(Stored dataset items)
──────
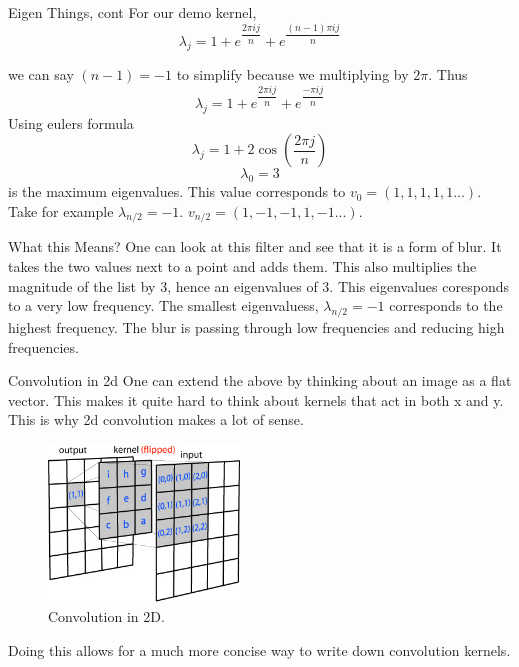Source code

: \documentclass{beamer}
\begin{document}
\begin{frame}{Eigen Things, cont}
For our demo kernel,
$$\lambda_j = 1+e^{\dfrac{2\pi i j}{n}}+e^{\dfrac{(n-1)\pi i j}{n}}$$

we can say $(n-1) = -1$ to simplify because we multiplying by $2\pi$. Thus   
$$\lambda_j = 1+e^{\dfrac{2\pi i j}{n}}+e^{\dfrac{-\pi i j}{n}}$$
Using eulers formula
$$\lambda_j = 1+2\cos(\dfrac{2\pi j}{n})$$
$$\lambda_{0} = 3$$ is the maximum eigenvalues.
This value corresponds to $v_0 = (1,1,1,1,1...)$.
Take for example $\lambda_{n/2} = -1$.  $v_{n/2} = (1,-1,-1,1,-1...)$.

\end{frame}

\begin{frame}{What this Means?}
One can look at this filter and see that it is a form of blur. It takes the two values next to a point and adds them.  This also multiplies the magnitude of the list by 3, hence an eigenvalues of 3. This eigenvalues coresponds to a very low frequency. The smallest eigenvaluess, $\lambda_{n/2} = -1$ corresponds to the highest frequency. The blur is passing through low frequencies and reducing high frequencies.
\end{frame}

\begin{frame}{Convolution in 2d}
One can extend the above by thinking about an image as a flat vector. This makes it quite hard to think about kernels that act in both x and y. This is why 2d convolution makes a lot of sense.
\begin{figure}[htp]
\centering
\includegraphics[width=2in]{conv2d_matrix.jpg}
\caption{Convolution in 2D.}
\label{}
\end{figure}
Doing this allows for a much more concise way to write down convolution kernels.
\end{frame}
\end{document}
──────
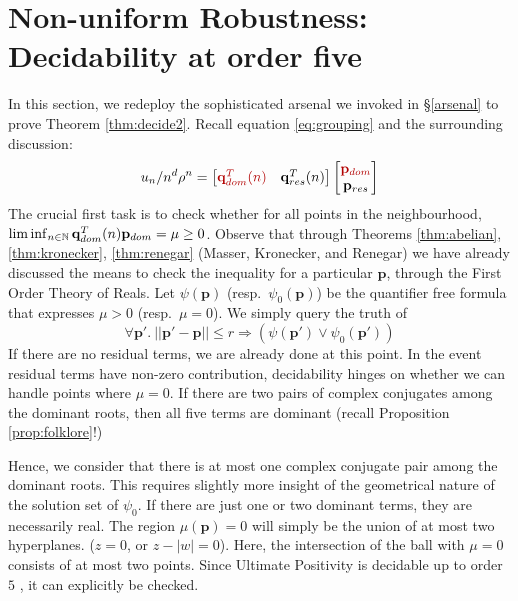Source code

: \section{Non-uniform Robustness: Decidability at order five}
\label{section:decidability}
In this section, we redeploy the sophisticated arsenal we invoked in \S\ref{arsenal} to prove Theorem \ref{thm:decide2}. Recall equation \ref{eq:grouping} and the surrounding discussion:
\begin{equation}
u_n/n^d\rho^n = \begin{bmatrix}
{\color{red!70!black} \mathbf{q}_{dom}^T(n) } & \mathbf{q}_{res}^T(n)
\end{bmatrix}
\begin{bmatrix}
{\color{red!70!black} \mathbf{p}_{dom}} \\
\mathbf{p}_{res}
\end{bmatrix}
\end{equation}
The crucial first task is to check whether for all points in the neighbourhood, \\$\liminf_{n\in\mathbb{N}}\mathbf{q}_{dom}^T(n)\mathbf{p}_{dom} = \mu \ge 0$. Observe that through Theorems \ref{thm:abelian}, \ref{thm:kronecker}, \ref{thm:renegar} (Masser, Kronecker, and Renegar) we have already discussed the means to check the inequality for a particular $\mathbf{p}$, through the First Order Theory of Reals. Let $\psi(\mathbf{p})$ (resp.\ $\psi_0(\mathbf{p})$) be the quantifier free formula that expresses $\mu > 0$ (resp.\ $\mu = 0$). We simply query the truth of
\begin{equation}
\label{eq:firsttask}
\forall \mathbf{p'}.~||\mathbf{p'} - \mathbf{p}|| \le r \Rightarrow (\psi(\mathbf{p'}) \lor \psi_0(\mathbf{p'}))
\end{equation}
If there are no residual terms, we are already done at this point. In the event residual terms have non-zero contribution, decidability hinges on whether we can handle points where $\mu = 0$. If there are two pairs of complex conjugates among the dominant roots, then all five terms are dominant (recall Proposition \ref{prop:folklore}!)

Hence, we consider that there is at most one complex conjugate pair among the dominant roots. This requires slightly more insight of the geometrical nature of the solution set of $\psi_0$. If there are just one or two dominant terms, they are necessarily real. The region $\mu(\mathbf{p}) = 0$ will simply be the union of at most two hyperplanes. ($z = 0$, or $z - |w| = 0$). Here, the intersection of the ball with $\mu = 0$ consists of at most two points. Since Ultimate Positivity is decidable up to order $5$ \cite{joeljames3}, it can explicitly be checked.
──────
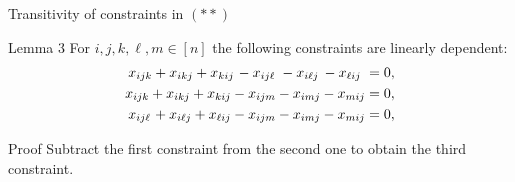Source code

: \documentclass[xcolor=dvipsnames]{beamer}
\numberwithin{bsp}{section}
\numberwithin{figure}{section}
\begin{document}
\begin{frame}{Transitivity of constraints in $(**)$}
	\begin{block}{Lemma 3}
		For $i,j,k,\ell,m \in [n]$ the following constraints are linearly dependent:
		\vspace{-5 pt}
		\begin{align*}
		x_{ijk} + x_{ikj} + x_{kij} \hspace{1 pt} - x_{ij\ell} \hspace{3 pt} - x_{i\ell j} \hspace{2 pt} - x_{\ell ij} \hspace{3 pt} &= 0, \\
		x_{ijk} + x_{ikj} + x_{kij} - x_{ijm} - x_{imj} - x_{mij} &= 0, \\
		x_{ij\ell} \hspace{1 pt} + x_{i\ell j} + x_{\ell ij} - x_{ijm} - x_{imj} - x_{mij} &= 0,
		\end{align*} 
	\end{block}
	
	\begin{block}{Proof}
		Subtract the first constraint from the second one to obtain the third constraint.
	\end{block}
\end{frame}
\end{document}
──────
→ Exercise details: Review the entries above and return every line where "black" appears.

→ Result:
{\color{red!70!black} \mathbf{q}_{dom}^T(n) } & \mathbf{q}_{res}^T(n)
{\color{red!70!black} \mathbf{p}_{dom}} \\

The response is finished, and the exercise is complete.